_What the exercise asks_
Restate word for word the lines of the records below, starting at the line that contains "with factored square/full-label" and ending at the line that contains "degree now feed", with both of those lines included and nothing else.

(Beginning of Source data)

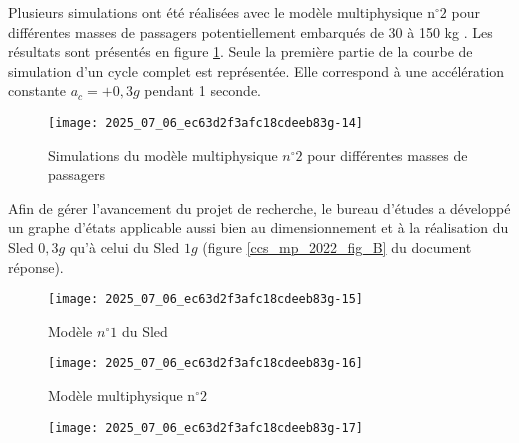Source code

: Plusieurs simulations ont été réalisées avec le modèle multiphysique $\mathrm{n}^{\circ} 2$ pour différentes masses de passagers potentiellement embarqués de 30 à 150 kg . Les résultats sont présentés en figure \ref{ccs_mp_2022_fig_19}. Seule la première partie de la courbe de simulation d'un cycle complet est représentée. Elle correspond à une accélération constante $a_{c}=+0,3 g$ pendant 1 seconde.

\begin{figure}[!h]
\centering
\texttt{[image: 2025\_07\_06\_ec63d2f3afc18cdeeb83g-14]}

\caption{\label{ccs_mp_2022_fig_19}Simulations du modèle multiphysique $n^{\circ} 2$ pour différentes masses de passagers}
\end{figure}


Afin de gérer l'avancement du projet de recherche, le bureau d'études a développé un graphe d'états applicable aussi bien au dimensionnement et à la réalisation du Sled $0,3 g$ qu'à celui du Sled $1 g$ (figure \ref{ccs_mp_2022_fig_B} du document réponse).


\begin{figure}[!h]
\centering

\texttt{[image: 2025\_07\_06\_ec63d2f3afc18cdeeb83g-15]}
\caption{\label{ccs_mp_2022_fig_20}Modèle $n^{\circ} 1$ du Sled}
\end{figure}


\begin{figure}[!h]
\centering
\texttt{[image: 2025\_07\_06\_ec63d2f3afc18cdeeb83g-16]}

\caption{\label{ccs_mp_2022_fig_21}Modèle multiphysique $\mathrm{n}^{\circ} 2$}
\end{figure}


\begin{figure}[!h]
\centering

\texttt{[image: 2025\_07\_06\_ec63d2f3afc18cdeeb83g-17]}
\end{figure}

(End of Source data)
(Beginning of Source data)

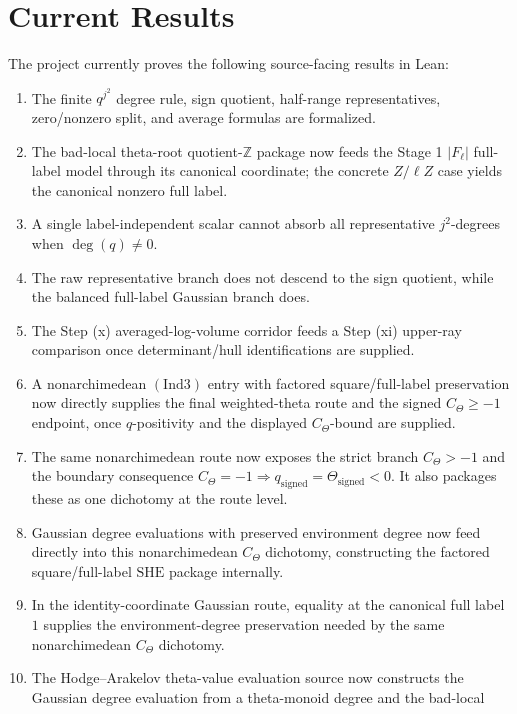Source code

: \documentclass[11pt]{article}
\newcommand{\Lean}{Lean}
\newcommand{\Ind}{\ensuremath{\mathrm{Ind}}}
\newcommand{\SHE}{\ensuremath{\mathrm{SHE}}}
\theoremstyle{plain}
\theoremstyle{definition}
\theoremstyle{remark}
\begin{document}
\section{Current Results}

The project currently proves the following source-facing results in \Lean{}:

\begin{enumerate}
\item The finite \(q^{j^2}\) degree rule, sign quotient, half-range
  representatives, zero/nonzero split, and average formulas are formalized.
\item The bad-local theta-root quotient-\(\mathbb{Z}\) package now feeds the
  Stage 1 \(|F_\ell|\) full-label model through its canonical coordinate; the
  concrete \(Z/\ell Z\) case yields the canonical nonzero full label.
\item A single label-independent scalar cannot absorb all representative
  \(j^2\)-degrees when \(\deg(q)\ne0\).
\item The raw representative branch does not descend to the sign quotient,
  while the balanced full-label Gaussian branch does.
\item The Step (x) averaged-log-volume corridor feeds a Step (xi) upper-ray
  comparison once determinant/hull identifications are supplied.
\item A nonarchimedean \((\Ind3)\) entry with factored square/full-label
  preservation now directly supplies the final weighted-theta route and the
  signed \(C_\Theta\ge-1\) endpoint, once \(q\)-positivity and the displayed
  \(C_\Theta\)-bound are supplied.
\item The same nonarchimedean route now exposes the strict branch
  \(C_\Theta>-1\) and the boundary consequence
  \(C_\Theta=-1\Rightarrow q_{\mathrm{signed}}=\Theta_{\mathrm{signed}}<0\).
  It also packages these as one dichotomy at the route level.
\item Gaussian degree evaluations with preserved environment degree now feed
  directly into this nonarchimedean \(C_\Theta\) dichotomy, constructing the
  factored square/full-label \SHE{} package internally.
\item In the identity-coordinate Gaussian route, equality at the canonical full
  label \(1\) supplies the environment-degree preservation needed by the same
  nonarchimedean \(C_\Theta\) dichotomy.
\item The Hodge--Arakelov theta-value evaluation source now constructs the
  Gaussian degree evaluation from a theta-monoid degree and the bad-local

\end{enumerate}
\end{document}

(End of Source data)

_Written answer_
\item A nonarchimedean \((\Ind3)\) entry with factored square/full-label
  preservation now directly supplies the final weighted-theta route and the
  signed \(C_\Theta\ge-1\) endpoint, once \(q\)-positivity and the displayed
  \(C_\Theta\)-bound are supplied.
\item The same nonarchimedean route now exposes the strict branch
  \(C_\Theta>-1\) and the boundary consequence
  \(C_\Theta=-1\Rightarrow q_{\mathrm{signed}}=\Theta_{\mathrm{signed}}<0\).
  It also packages these as one dichotomy at the route level.
\item Gaussian degree evaluations with preserved environment degree now feed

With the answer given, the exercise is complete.